Department Orthopaedic Surgery, University Hospital Ghent, Ghent, Belgium.
Int Orthop. 2023 Feb;47(2):503-509. doi: 10.1007/s00264-022-05630-8. Epub 2022 Nov 17.
The assistance of robot technology is introduced into the operating theatre to improve the precision of a total knee arthroplasty. However, as with all new technology, new technology requires a learning curve to reach adequate proficiency. The primary aim of this study was to identify the learning curve of an imageless robotic system with standardised laxity testing. The secondary aim of this study was to evaluate the accuracy of the intra-operative coronal alignment during the learning curve.
A prospective study was performed on 30 patients undergoing robot-assisted total knee arthroplasty with an imageless robotic system (Corin, Massachusetts, USA) associated with a dedicated standardised laxity testing device. The learning curve of all surgical steps was assessed with intra-operative video monitoring. As comparison, the total surgical time of the last 30 patients receiving conventional total knee arthroplasty by the same surgeon and with the same implant was retrospectively assessed. Coronal lower limb alignment was evaluated pre- and post-operatively on standing full-leg radiographs.

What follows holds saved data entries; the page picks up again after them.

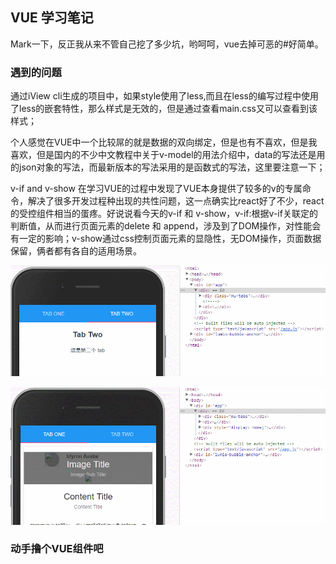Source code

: ## VUE 学习笔记

Mark一下，反正我从来不管自己挖了多少坑，哟呵呵，vue去掉可恶的#好简单。

### 遇到的问题

通过iView cli生成的项目中，如果style使用了less,而且在less的编写过程中使用了less的嵌套特性，那么样式是无效的，但是通过查看main.css又可以查看到该样式；

个人感觉在VUE中一个比较屌的就是数据的双向绑定，但是也有不喜欢，但是我喜欢，但是国内的不少中文教程中关于v-model的用法介绍中，data的写法还是用的json对象的写法，而最新版本的写法采用的是函数式的写法，这里要注意一下；

v-if and v-show 在学习VUE的过程中发现了VUE本身提供了较多的v的专属命令，解决了很多开发过程种出现的共性问题，这一点确实比react好了不少，react的受控组件相当的蛋疼。好说说看今天的v-if 和 v-show，v-if:根据v-if关联定的判断值，从而进行页面元素的delete 和 append，涉及到了DOM操作，对性能会有一定的影响；v-show通过css控制页面元素的显隐性，无DOM操作，页面数据保留，俩者都有各自的适用场景。

![](./img/VUE/v-if.gif)

![](./img/VUE/v-show.gif)

### 动手撸个VUE组件吧










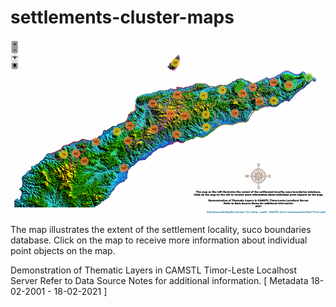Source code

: # settlements-cluster-maps

![alt text](https://github.com/timorleste/settlements-cluster-maps/blob/main/images/cluster-maps.png?raw=true)

The map illustrates the extent of the settlement locality, suco boundaries database.
Click on the map to receive more information about individual point objects on the map.

Demonstration of Thematic Layers in CAMSTL Timor-Leste Localhost Server Refer to Data Source Notes for additional information.
[ Metadata 18-02-2001  -  18-02-2021 ]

CUSUM (cumulative summation) analysis has shown inflexion points in multiple steps associated with robot-assisted surgery between one and 16 cases, which indicates the progression from the learning phase to the proficiency phase. The inflexion point for total operative time occurred after nine cases. Robot-assisted total knee surgery required significantly longer operative times than the conventional counterpart, with an average increase of 22 min. Post-operative limb and implant alignment was not influenced by a learning curve.
The introduction of an imageless robotic system with standardised laxity assessment for total knee arthroplasty results in a learning curve of nine cases based on operative time. Compared to conventional surgery, the surgeon is not able to reach time neutrality with the robotic platform. There is no learning curve associated with coronal limb or implant alignment. This study enables orthopaedic surgeons to understand the implementation of this surgical system and its specific workflow into clinical practice.
将机器人技术引入手术室,以提高全膝关节置换术的精度。然而,与所有新技术一样,新技术需要一个学习曲线才能达到足够的熟练程度。本研究的主要目的是确定无图像机器人系统与标准化松弛度测试相结合的学习曲线。本研究的次要目的是评估学习曲线期间术中冠状对线的准确性。
对 30 例接受无图像机器人系统(美国马萨诸塞州科林)辅助全膝关节置换术的患者进行前瞻性研究,该系统与专用标准化松弛度测试设备相关联。通过术中视频监测评估所有手术步骤的学习曲线。作为比较,回顾性评估了同一位外科医生和相同植入物接受传统全膝关节置换术的最后 30 例患者的总手术时间。术前和术后站立全长下肢正位片评估冠状下肢对线。
CUSUM(累积和)分析显示,机器人辅助手术的多个步骤在 1 到 16 例之间出现拐点,这表明从学习阶段到熟练阶段的进展。总手术时间的拐点发生在 9 例之后。机器人辅助全膝关节置换术所需的手术时间明显长于传统手术,平均增加 22 分钟。术后肢体和植入物对线不受学习曲线的影响。
引入无图像机器人系统和标准化松弛度评估用于全膝关节置换术会导致基于手术时间的 9 例学习曲线。与传统手术相比,外科医生无法使用机器人平台达到时间中立性。冠状肢体或植入物对线没有学习曲线。本研究使骨科医生能够了解该手术系统及其特定工作流程在临床实践中的实施情况。